Cybersecurity has been identified as a top risk as attacks against participants in our industry have continued to increase in sophistication and frequency over the years. Cybersecurity risk is described in Item 1A. Risk Factors.

Enbridge’s management is responsible for the implementation of risk management strategies and monitoring performance. The technology and information services (TIS) function is centralized under the Senior Vice President & Chief Information Officer (CIO), who has over two decades of international leadership in the business of technology. We also engage independent third parties to assess our cybersecurity program, track their recommendations and use those to further improve the program. Reporting to the CIO is the Chief Information Security Officer who is in charge of our cybersecurity program and oversees the 24x7x365 Security Operations Center (SOC).

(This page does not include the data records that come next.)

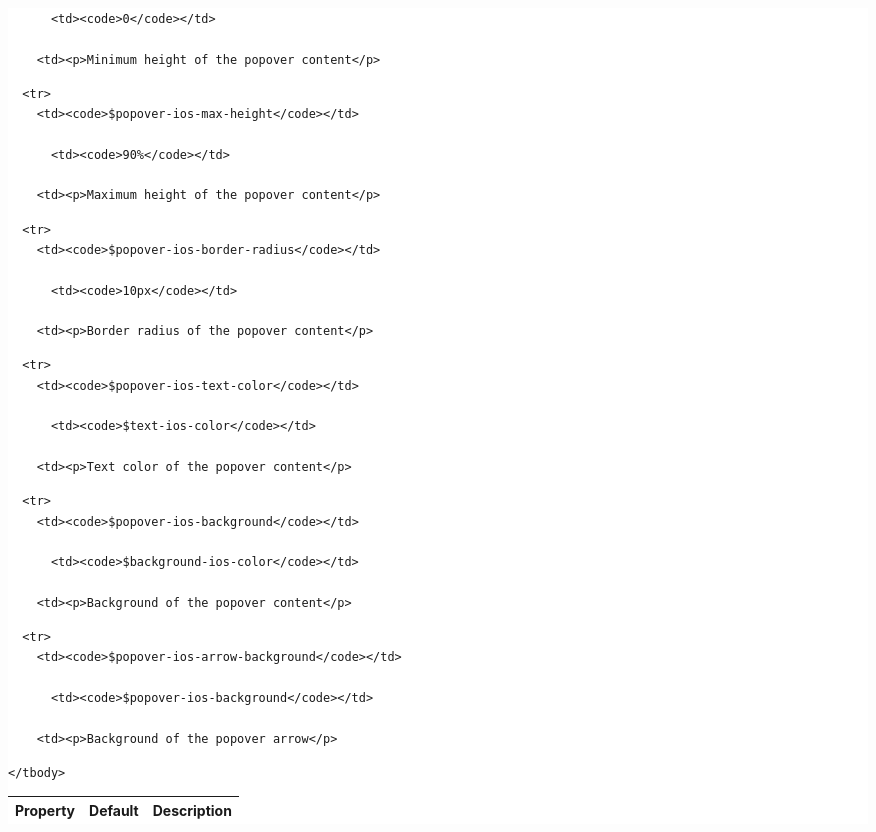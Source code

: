           <td><code>0</code></td>

        <td><p>Minimum height of the popover content</p>
</td>
      </tr>

      <tr>
        <td><code>$popover-ios-max-height</code></td>

          <td><code>90%</code></td>

        <td><p>Maximum height of the popover content</p>
</td>
      </tr>

      <tr>
        <td><code>$popover-ios-border-radius</code></td>

          <td><code>10px</code></td>

        <td><p>Border radius of the popover content</p>
</td>
      </tr>

      <tr>
        <td><code>$popover-ios-text-color</code></td>

          <td><code>$text-ios-color</code></td>

        <td><p>Text color of the popover content</p>
</td>
      </tr>

      <tr>
        <td><code>$popover-ios-background</code></td>

          <td><code>$background-ios-color</code></td>

        <td><p>Background of the popover content</p>
</td>
      </tr>

      <tr>
        <td><code>$popover-ios-arrow-background</code></td>

          <td><code>$popover-ios-background</code></td>

        <td><p>Background of the popover arrow</p>
</td>
      </tr>

    </tbody>
  </table>

  <table ng-show="active === 'md'" id="sass-md" class="table param-table" style="margin:0;">
    <thead>
      <tr>
        <th>Property</th>
        <th>Default</th>
        <th>Description</th>
      </tr>
    </thead>
    <tbody>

We conduct continuous assessments of our cybersecurity standards, perform regular tests of our ability to respond and recover, and monitor for potential threats. To further mitigate threats, we collaborate with governments and regulatory agencies, and take part in external events to learn and share. Our workforce participates in regular security awareness training, including exercises to build capabilities to identify and report suspect phishing emails to our SOC. In the last year, we continued to expand the cybersecurity training and simulated testing we administer to high-risk groups within the organization. A tailored cybersecurity training course has been implemented for team members in operational technology roles, and we have increased the frequency of phishing simulation tests.

We have a cybersecurity third party risk management program, which is an evolving, cross-functional program to help assess and mitigate risks from third party vendors and other service providers. Our cybersecurity team also uses several layers of defense and protection technologies, cybersecurity experts, and automated alerting and response mechanisms to reduce risk to Enbridge.

Although cybersecurity risks have not materially affected us, including our business strategy, results of operations or financial condition, to date, we have experienced an increasing number of cybersecurity threats in recent years. For more information about the cybersecurity risks we face, see the risk factor entitled "Cyber attacks and other cybersecurity incidents pose threats to our technology systems and could materially adversely affect our business, operations, reputation or financial results." in Item 1A. Risk Factors.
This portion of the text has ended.